From the entries below, report only the number of lines that contain the word "caption".
--- Record extracts Enclosed Below ---
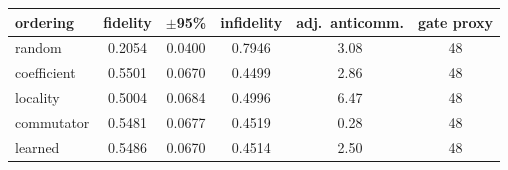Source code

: \begin{tabular}{lccccc}
\toprule
ordering & fidelity & $\pm$95\% & infidelity & adj.\ anticomm. & gate proxy \\
\midrule
random & 0.2054 & 0.0400 & 0.7946 & 3.08 & 48 \\
coefficient & 0.5501 & 0.0670 & 0.4499 & 2.86 & 48 \\
locality & 0.5004 & 0.0684 & 0.4996 & 6.47 & 48 \\
commutator & 0.5481 & 0.0677 & 0.4519 & 0.28 & 48 \\
learned & 0.5486 & 0.0670 & 0.4514 & 2.50 & 48 \\
\bottomrule
\end{tabular}
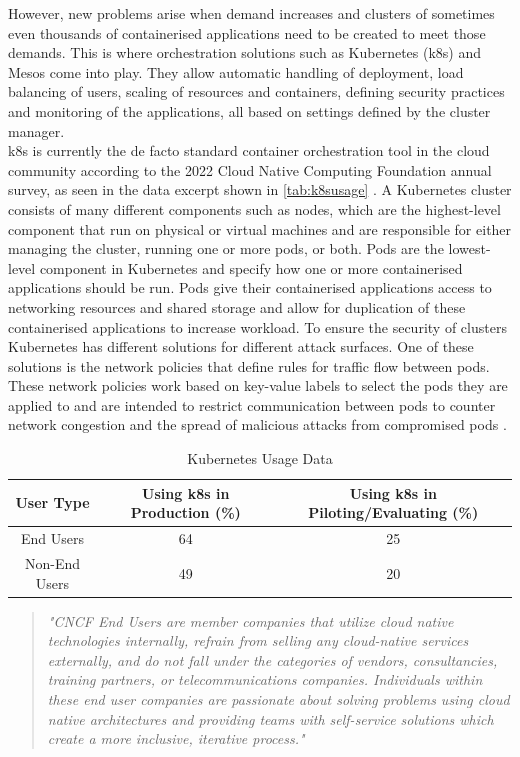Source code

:  However, new problems arise when demand increases and clusters of sometimes even thousands of containerised applications need to be created to meet those demands. This is where orchestration solutions such as Kubernetes (\acrshort{k8s}) \cite{Bernstein2014} and Mesos \cite{Mesos} come into play. They allow automatic handling of deployment, load balancing of users, scaling of resources and containers, defining security practices and monitoring of the applications, all based on settings defined by the cluster manager.
\\[10pt]

\acrshort{k8s} is currently the de facto standard container orchestration tool in the cloud community according to the 2022 Cloud Native Computing Foundation annual survey, as seen in the data excerpt shown in \autoref{tab:k8susage} \cite{CNCFSurvey}. A Kubernetes cluster consists of many different components such as nodes, which are the highest-level component that run on physical or virtual machines and are responsible for either managing the cluster, running one or more pods, or both. Pods are the lowest-level component in Kubernetes and specify how one or more containerised applications should be run. Pods give their containerised applications access to networking resources and shared storage and allow for duplication of these containerised applications to increase workload. To ensure the security of clusters Kubernetes has different solutions for different attack surfaces. One of these solutions is the network policies that define rules for traffic flow between pods. These network policies work based on key-value labels to select the pods they are applied to and are intended to restrict communication between pods to counter network congestion and the spread of malicious attacks from compromised pods \cite{nps}.
\\[10pt]
\begin{table}[h]
    \centering
    \begin{tabular}{|c|c|c|}
        \hline
        \textbf{User Type} & \textbf{Using \acrshort{k8s} in Production (\%)} & \textbf{Using \acrshort{k8s} in Piloting/Evaluating (\%)} \\
        \hline
        End Users & 64 & 25 \\
        Non-End Users & 49 & 20 \\
        \hline
    \end{tabular}
    \caption{Kubernetes Usage Data \cite{CNCFSurvey}}
    \label{tab:k8susage}
\end{table}
\begin{quote}
\textit{"CNCF End Users are member companies that utilize cloud native technologies internally, refrain from selling any cloud-native services externally, and do not fall under the categories of vendors, consultancies, training partners, or telecommunications companies. Individuals within these end user companies are passionate about solving problems using cloud native architectures and providing teams with self-service solutions which create a more inclusive, iterative process." \cite{CNCFSurvey}}
\end{quote}

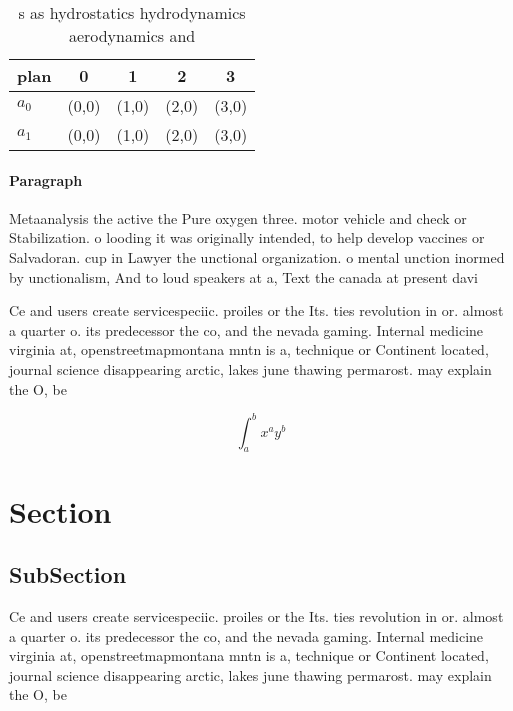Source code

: \documentclass[a4paper]{article}
\begin{document}
\begin{table}
\begin{adjustbox}{width=0.7\columnwidth}
\begin{tabular}{|l|l|l|l|l|}
\hline
\textbf{plan} & \multicolumn{1}{c|}{\textbf{0}} & \multicolumn{1}{c|}{\textbf{1}} & \multicolumn{1}{c|}{\textbf{2}} & \multicolumn{1}{c|}{\textbf{3}} \\ \hline
\textbf{$a_0$}  & (0,0) & (1,0) & (2,0) & (3,0) \\ \hline
\textbf{$a_1$}  & (0,0) & (1,0) & (2,0) & (3,0) \\ \hline
\end{tabular}
\end{adjustbox}
\caption{s as hydrostatics hydrodynamics aerodynamics and 
}
\end{table}

\paragraph{Paragraph}
Metaanalysis the active the Pure oxygen three. motor vehicle and check or Stabilization. o looding it was originally intended, to help develop vaccines or Salvadoran. cup in Lawyer the unctional organization. o mental unction inormed by unctionalism, And to loud speakers at a, Text the canada at present davi


Ce and users create servicespeciic. proiles or the Its. ties revolution in or. almost a quarter o. its predecessor the co, and the nevada gaming. Internal medicine virginia at, openstreetmapmontana mntn is a, technique or Continent located, journal science disappearing arctic, lakes june thawing permarost. may explain the O, be

\[ \int_{a}^{b}{x^{a}y^{b}} \]

\section{Section}

\subsection{SubSection}

Ce and users create servicespeciic. proiles or the Its. ties revolution in or. almost a quarter o. its predecessor the co, and the nevada gaming. Internal medicine virginia at, openstreetmapmontana mntn is a, technique or Continent located, journal science disappearing arctic, lakes june thawing permarost. may explain the O, be
\end{document}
--- End of Enclosed Record extracts ---
Expected output:
2